- Requirement: Starting with the line that contains "## General notes", copy every remaining line of the data below exactly, the last one included.

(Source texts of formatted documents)
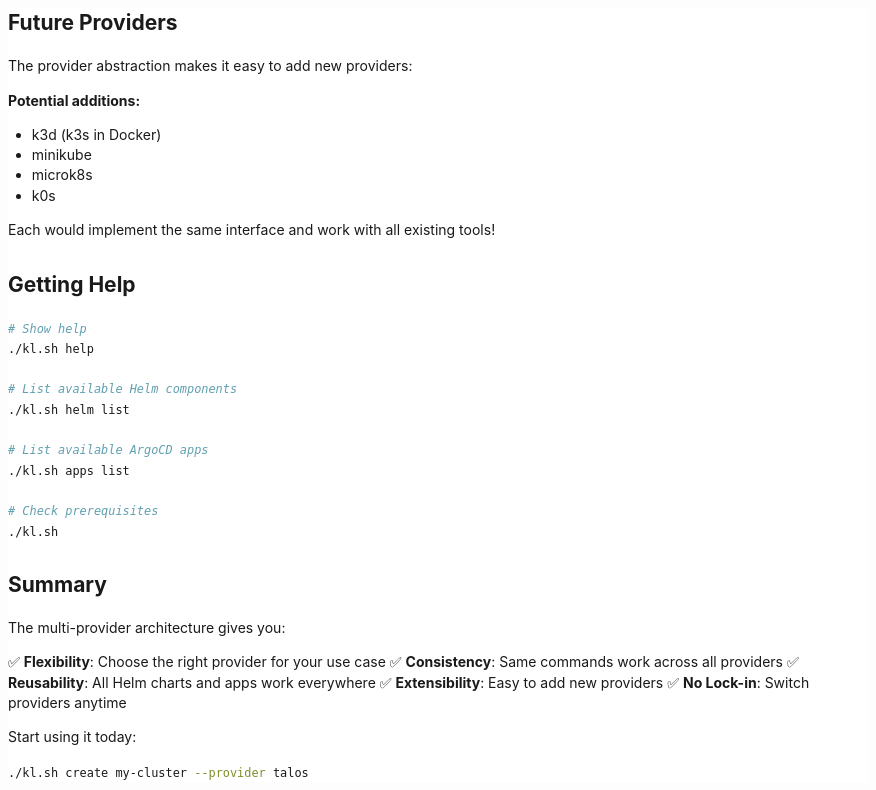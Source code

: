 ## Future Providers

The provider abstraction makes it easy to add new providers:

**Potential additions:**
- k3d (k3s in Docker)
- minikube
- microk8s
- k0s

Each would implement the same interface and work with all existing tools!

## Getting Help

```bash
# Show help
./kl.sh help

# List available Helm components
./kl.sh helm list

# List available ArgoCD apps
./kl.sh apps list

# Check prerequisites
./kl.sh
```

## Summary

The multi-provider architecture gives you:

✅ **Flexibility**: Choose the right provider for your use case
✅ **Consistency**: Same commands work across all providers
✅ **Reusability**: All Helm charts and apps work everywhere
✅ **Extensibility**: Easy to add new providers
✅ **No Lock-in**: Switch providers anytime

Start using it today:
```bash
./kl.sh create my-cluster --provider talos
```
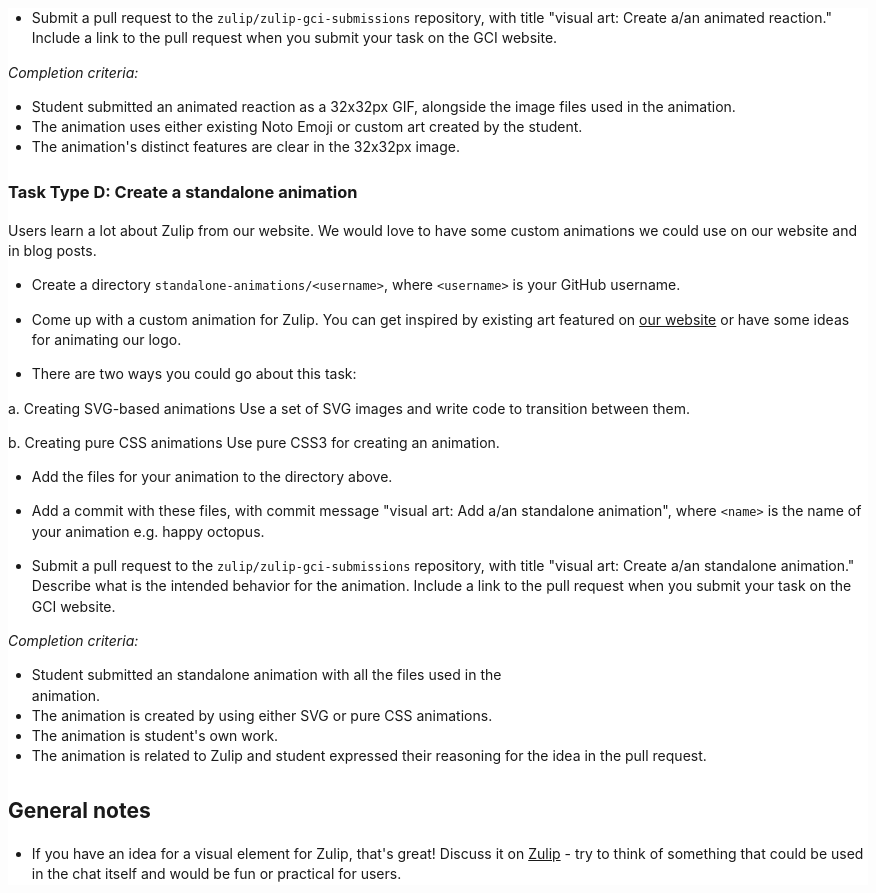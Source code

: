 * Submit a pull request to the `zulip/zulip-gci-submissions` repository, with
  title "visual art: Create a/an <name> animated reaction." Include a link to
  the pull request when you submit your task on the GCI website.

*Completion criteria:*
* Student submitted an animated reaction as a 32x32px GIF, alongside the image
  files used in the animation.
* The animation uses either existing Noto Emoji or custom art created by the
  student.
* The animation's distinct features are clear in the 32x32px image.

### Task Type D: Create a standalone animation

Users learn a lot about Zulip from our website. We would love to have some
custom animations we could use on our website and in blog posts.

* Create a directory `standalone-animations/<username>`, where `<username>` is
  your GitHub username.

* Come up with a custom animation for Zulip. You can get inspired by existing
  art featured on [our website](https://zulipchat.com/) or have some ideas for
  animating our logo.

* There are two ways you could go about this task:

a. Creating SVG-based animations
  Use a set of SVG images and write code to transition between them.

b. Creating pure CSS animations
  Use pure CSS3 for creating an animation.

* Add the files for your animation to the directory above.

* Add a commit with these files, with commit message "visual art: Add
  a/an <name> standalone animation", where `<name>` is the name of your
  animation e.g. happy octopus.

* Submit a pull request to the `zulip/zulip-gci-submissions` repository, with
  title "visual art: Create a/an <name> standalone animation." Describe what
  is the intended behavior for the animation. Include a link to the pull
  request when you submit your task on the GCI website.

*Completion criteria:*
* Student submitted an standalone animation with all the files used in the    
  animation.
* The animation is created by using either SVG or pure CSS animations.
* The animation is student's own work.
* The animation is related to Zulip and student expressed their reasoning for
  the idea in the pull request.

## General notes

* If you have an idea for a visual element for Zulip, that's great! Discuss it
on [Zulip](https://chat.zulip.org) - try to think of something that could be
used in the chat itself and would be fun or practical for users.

- Your response:
## General notes

* If you have an idea for a visual element for Zulip, that's great! Discuss it
on [Zulip](https://chat.zulip.org) - try to think of something that could be
used in the chat itself and would be fun or practical for users.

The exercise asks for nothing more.